March 12th 2021

You followed your heart and thereby touched mine. Using words and courage. Your words reached to me. Full of courage that led me ahead. Your words had wings and lifted me up, leaving oppression and violence behind. Your words. Embodying your soul and pain, your spirit to fight and the determination to soar. Your wings were ready for take off and you offered your shoulders to carry us with you. To empower future generations, up and onwards.

And I. At the end of the world. Where no-one planned to live. They sailed across the ocean seeking refuge from their own sins— escaping oppression. Only to find more cold, but a land to call home. And later, to become the oppressors and thieves themselves. 
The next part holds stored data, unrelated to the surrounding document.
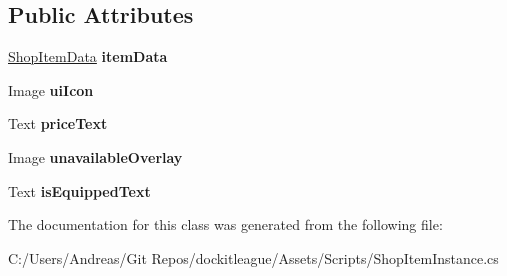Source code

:\subsection*{Public Attributes}
\begin{DoxyCompactItemize}
\item 
\hypertarget{class_shop_item_instance_a7eb9cf48698f0151fe22caa2599c118a}{}\label{class_shop_item_instance_a7eb9cf48698f0151fe22caa2599c118a} 
\hyperlink{class_shop_item_data}{Shop\+Item\+Data} {\bfseries item\+Data}
\item 
\hypertarget{class_shop_item_instance_aa7c0d71870f8b820ef3adae07a505c7e}{}\label{class_shop_item_instance_aa7c0d71870f8b820ef3adae07a505c7e} 
Image {\bfseries ui\+Icon}
\item 
\hypertarget{class_shop_item_instance_a4897a5316e64ad787baf101ed39d52a7}{}\label{class_shop_item_instance_a4897a5316e64ad787baf101ed39d52a7} 
Text {\bfseries price\+Text}
\item 
\hypertarget{class_shop_item_instance_a68bd80671ff5a5d7c651a1f987f6ec10}{}\label{class_shop_item_instance_a68bd80671ff5a5d7c651a1f987f6ec10} 
Image {\bfseries unavailable\+Overlay}
\item 
\hypertarget{class_shop_item_instance_a4996325d4cb1e1ccfc0a7862cf4eb8e1}{}\label{class_shop_item_instance_a4996325d4cb1e1ccfc0a7862cf4eb8e1} 
Text {\bfseries is\+Equipped\+Text}
\end{DoxyCompactItemize}


The documentation for this class was generated from the following file\+:\begin{DoxyCompactItemize}
\item 
C\+:/\+Users/\+Andreas/\+Git Repos/dockitleague/\+Assets/\+Scripts/Shop\+Item\+Instance.\+cs\end{DoxyCompactItemize}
And that is how we forget, oh so quickly, where we come from and who we are. Dismissing those who seek asylum. Sending them back to the violence and terror. My heart is crying. I am they and they are I.
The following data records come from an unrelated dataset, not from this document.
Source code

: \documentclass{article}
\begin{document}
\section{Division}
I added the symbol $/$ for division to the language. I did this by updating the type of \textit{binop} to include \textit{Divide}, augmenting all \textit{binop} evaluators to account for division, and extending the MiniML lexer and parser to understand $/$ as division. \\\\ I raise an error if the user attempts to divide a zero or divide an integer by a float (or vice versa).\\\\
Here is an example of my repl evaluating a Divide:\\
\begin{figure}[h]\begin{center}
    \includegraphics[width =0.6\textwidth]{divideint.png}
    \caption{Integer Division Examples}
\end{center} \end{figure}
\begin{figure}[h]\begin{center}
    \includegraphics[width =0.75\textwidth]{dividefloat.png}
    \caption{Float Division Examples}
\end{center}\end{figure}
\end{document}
Yes and I, here, having it all. Secure on the surface but the violence boiling underneath. The society. The uncertainty, the constant threat of brutality. When a woman is killed by domestic abuse I know. I know she is I, I am she.
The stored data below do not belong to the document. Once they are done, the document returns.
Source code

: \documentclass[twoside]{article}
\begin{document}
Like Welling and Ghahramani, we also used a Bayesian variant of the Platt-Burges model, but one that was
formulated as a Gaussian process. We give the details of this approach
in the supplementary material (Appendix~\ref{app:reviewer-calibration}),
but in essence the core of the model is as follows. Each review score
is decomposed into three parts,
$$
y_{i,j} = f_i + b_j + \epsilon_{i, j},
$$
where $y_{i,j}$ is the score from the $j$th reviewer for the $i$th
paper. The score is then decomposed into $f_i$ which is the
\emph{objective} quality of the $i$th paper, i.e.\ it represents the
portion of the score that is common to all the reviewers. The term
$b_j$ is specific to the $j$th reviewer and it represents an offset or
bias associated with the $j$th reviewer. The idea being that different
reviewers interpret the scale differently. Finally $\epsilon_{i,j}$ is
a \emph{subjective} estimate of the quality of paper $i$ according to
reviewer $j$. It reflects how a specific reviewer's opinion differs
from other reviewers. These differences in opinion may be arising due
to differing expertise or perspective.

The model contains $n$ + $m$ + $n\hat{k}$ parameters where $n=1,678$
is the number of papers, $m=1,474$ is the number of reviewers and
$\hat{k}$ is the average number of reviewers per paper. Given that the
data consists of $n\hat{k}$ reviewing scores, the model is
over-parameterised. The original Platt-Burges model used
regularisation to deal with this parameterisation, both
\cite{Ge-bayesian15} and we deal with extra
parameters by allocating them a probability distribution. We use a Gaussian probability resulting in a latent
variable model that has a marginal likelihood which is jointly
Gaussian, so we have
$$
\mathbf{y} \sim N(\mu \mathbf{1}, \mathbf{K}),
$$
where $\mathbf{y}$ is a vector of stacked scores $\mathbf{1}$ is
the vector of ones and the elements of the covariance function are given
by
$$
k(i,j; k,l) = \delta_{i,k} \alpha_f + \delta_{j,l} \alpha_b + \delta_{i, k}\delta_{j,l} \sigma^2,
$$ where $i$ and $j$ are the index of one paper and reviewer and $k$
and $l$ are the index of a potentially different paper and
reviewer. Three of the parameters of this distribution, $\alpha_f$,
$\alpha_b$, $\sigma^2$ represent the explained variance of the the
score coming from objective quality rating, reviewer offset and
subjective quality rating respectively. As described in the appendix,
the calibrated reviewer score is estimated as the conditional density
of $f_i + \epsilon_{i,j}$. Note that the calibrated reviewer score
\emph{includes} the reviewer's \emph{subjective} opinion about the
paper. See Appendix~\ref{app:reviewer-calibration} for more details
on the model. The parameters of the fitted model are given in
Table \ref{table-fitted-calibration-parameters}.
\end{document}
We are one. United. Chain under constant strain because we do not nurture the weakest links. We let the strongest break the bond — joints and bones, yes bones.

But then I remember, because you gave me words that have wings. I was born to rise up, again and again. Your words gave me strength to keep my eyes on the road, to not look away.

And I look the horror in the eye and I stare. And I see, us. We are we, you and I, me and you. We rise up. Higher and higher.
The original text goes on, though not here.